Monday, January 30, 2012

Emotional Chastity in the beginning of Romantic Relationships

This morning I got the following email from a friend:
I'm writing an article on emotional chastity, and my focus is the beginning of romantic relationships.  On our first few dates, we women often dream about how our date must be Mr. Right and as a consequence of our premature emotional attachments, the relationship either spins out of control or our hearts become unnecessarily wounded.  I am seeking to describe this phenomenon.
I am collecting ideas of the good and the ugly.  The good habits we women have to protect our hearts at the beginning of relationships, and the bad things we do that allow us to get carried away. 

Would you mind sharing your observations? I will not use anyone's names, I am just looking for ideas!  I also will not presume that what you share describes your own habits; I'm merely looking for trends of the woman's heart.  To get your wheels turning, here are a few I have in mind:
The ugly:
  • Facebook stalking
  • marrying him in our heads before we're asked on a second date
  • evaluating how our first name will sound with his last
  • imagining how beautiful "our" children would be.
The good:
  • Keeping busy with other things
  • Calling him back or texting him back only (never initiating contact)

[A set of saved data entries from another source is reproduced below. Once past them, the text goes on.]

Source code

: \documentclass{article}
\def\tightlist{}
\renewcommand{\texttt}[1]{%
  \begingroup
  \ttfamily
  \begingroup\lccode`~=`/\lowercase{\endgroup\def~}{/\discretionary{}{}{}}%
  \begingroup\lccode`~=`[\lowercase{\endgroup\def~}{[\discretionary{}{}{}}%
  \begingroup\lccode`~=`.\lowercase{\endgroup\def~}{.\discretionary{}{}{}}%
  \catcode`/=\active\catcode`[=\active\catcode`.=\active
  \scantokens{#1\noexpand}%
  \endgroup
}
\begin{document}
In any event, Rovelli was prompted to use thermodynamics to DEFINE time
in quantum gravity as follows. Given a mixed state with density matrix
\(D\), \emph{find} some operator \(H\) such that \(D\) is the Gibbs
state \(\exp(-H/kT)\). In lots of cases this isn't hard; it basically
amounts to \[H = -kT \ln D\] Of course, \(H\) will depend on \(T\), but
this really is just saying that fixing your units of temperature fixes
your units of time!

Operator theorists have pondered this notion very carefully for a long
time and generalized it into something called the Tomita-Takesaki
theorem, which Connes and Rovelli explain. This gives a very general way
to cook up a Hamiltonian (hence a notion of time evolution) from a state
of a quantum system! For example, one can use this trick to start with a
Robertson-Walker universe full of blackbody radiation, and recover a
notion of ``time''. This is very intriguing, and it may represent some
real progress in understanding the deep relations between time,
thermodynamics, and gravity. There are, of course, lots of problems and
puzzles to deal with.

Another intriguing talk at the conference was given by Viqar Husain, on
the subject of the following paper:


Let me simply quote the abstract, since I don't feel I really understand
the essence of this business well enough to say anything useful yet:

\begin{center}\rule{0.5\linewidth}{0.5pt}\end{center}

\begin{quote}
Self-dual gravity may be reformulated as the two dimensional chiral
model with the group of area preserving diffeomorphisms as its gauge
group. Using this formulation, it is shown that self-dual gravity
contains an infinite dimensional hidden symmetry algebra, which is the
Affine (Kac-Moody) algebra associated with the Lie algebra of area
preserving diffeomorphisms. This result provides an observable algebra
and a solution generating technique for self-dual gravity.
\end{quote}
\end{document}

So I responded with the following. I like this idea, and I do see it happen all too often. I think that I am quite good about having good boundaries and not letting myself get overly emotionally attached. So these are some of my own personal reflections, having talked many friends through relational turmoil.

The Ugly:
-Thinking, “Is he the ONE?” which no doubt translates through our expressions and words and puts too much pressure on the relationship
- Getting overly excited and eager to do “girlfriendly” things like bake for him and invite him to things. Until things are established, the girl MUST refrain from extending any offers of any kind.
- Googling/facebook stalking him, talking to other people to “find out” about him, over-examining all of your conversations, examining all of his relationships with other girls that you know (or don’t know) that he spends time with.
- Reading his blog, or anything that would give you insight into him that he himself did not share with you.
-Considering how your life stories/future career interests may or may not align
- being impressed by his resume, network, job, education, etc. rather than letting yourself get to know his personality and character.

The Good:
- Letting him take every step and letting his behavior be your guide (ie if he opens up, you can open up).
- Continue to maintain openness to dating other men until he defines your relationship (this one got me into trouble  before, but I still maintain that it is the way of wisdom, to protect your own heart)
- Never assume anything. Assume platonic friendship unless he says, with his mouth, in English, to YOU that he is interested in dating you.
- Be equally friendly and gracious to everyone until he defines your relationship.
- Respond to his emails and text messages to the same degree of frequency, length and speed to which he contacts you.
- Do not allow yourself to spend more than three days a week with him until you are significantly involved and boyfriend and girlfriend. Too much attachment can grow.
- Spend time with other people, not just on one-on-one dates
- Be friendly and open, but do not share personal hopes/fears/dreams/desires until you are dating and there is a safe space to do so.
- Do not talk overly much about your future in terms of marriage/children. It’s okay to mention in passing, but not to elaborate on it, and especially never ever mention “our” future until you are formally engaged!!!!!
- Say at the beginning of a formal dating relationship (after you are boyfriend/girlfriend) that you do not use the word “love” lightly and that you do not want a man to tell you he loves you until he is ready to commit to you. Even if he feels it, he must not say so unless he is ready to propose.
- Don’t think about marriage. Just don’t go there. Of course you would never date someone you could not potentially marry, but why think about it when you should be enjoying dating/being boyfriend and girlfriend, and getting to know one another.
- Beware that while marriage is the formal uniting of two into one flesh, the conjoining of two-becoming-one starts with mutual affection and attraction. Guard this very carefully and realize that the longer you are on the path to “becoming one” the harder it will be to separate and break up if marriage is not the ending of the relationship.
- Even the most chaste physical intimacy like hugging and kissing leads to greater emotional intimacy so guard this very, very carefully. It is like emotional super-glue and when a relationship breaks up, one’s body goes through a withdrawal from the other person that makes losing them so much harder.
- Talk to your confidants about the relationship (not everyone, just your trusted, wise counsel). Listen to them with an open mind!!!!! Hear their criticism and take it to heart. You should not be with someone who cannot stand up to (in your mind) your caring friends’ challenge.

I am sure there are MANY more, but these are the few I have for now.